HASH VALUE: AUTHENTICATION AND ADMISSIBILITY IN INDIAN PERSPECTIVE
Hash value plays a significant role in establishing the authenticity and integrity of data/evidence in the digital world particularly in Cryptography, Data Analyses and Forensic Imaging etc. Hash Value popularly known as Fingerprint of data is the crucial single factors which not only authenticate the integrity of data but also play crucial role in the validation of the forensic processes & equipments used for the forensic examination. This article seeks to explain the various stipulations associated with the hash value such as hashing algorithm, its uniqueness & standards which plays an important role in proving the forensic electronic evidence in the court of law which could have determining factors in deciding the fate of the case. It covers the vital issues which a legal counsel or Jurist must be aware to deal with the digital evidence with particular reference to the provision of Information Technology Act, 2000.
“The forensic sciences require adherence to standards of operation and of performance. These standards must be clearly enunciated and must be, at least in their basic form, the consensus of opinion of workers in that particular subject area. Stated differently, forensic scientists are not entitled to indulge whims in the conduct of their work. A forensic scientist who adopts an extreme position that runs counter to the flow of prevailing opinion on a subject, or who enters an area in which operational norms have not been established has a burden even greater than usual to justify that position in the light of good scientific practice. (Thornton J. I. (1997)” The General Assumptions and Rationale of Forensic Identification,” for David L. Faigman, David H. Kaye, Michael J. Saks, & Joseph Sanders, Editors, Modern Scientific Evidence: The Law and Science of Expert Testimony, Volume 2, St. Paul, MN; West Publishing Company).

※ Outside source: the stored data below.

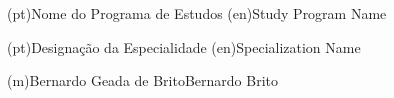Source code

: \ntdegreename*(pt){Nome do Programa de Estudos}
\ntdegreename*(en){Study Program Name}

\ntspecialization*(pt){Designação da Especialidade}
\ntspecialization*(en){Specialization Name}



\ntauthorname(m){Bernardo Geada de Brito}{Bernardo Brito}

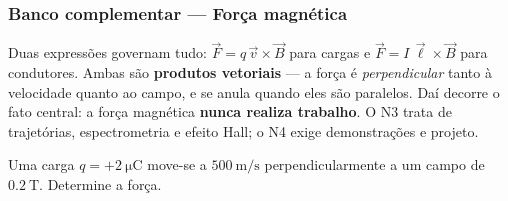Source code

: 
\subsubsection*{Banco complementar --- Força magnética}

\begin{atencao}
Duas expressões governam tudo: $\vec F=q\,\vec v\times\vec B$ para cargas e
$\vec F=I\,\vec\ell\times\vec B$ para condutores. Ambas são \textbf{produtos
vetoriais} --- a força é \emph{perpendicular} tanto à velocidade quanto ao
campo, e se anula quando eles são paralelos. Daí decorre o fato central: a força
magnética \textbf{nunca realiza trabalho}. O N3 trata de trajetórias,
espectrometria e efeito Hall; o N4 exige demonstrações e projeto.
\end{atencao}

\blocofixacao

\begin{questao}[1]{}
Uma carga $q=+\SI{2}{\micro\coulomb}$ move-se a $\SI{500}{\meter\per\second}$
perpendicularmente a um campo de $\SI{0.2}{\tesla}$. Determine a força.
\end{questao}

Electronic Evidence is becoming more commonplace in civil and criminal cases. Hash value is used as important tool in examining, discovering and authenticating electronic evidence. It would be pertinent to say that it is only the significant dominion factor which play crucial role and also widely accepted means of authenticating electronic evidence which is also legally admissible in the court of law throughout World. “A “hash value” is an electronic fingerprint. The data within a file is represented through the cryptographic algorithm as that hash value” . The “hash value” is an important tool to identify and authenticate digital evidence and thus can be used in the court of law to prevent an allegation that the exhibited electronic data has not been altered. The admissibility of the hash value have increased over the years as the hash values have unique identification capabilities that have a high degree of accuracy to confirm whether two records or files are a match or are dissimilar.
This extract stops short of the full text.